The Cuban crocodile is a species endemic to the island and one in danger of extinction. The adult ones are larrrrge and dangerous, with a mouth wide enough for the head of a Christian to easily fit.
Though crocodiles have inspired terror movies, the little ones are quite cute. And to watch them feeding is a delight, given the voraciousness they already show at that early age.
If you want to buy one it’s no problem. With a few dollars you can go to 13th and 6th Street in the Vedado neighborhood, and there in a little owner-operated store you can find a wide variety of tormented animals at your disposal, among them crocodiles.
At your pleasure you can pick out an iguana or a Cuban boa (a protected species), as well as a few mice or rabbits to feed them (or you can eat them yourself, since ultimately you’re the one who’s paid for them and therefore can do whatever you please with these creatures).
One day I visited the Environmental Agency, an entity of the Ministry of Science, Technology and the Environment (CITMA), where I took advantage of this opportunity to find out if there’s any law that prohibits or regulates the sale of animals. However the officials there merely shrugged their shoulders and beat around the bush. It seemed that the mission of the Environmental Agency wasn’t exactly the protection of the environment, or maybe it just wasn’t my lucky day.

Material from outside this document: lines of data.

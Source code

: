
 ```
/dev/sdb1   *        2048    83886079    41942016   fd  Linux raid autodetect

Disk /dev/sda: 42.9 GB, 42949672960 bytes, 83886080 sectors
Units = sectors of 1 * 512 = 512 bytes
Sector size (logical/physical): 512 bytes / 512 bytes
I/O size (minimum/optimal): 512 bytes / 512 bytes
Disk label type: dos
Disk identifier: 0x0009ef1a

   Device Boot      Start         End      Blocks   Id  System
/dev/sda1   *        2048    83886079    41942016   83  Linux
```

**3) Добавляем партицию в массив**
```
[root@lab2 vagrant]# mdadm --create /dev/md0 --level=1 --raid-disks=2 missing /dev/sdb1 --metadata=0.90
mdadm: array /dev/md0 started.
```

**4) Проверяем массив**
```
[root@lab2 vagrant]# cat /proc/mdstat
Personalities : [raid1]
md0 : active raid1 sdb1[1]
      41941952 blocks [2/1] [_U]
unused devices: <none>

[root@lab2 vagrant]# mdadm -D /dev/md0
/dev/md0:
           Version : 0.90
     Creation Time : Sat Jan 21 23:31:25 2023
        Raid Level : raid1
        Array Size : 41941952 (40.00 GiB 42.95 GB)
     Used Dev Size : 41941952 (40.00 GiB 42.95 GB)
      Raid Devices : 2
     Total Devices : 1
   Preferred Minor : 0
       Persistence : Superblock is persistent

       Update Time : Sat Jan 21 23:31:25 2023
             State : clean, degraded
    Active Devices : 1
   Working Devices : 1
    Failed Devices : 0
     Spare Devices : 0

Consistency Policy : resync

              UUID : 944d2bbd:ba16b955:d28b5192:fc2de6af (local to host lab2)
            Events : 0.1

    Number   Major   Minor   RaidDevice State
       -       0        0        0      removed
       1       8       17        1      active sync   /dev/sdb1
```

If a citizen decides to climb a mountain in Cuba that’s not reserved for tourism, it’s most likely that 24 hours won’t go by before they’ll be detained and made to leave that province or town. In this respect, CITMA and the forces of MININT (State security) are stellar.
But in that very center of the capital city, anyone can see animals suffering in the full view of everyone —including species under threat of extinction— either for sale or simply caged, like the sparrow hawks at 23rd and F Street, or dogs along Obispo Street.
Instead of protecting these cousins of ours, new laws make it legal for people to commit acts of cruelty against them. Among the private businesses that were recently authorized, one can obtain a license for the renting or selling of animals for religious purposes, though these often culminate in bloody sacrifices.
How can we struggle against this? If any ideas occur to anyone, they can send in a comment to this diary entry. Maybe we’ll be able to do something together.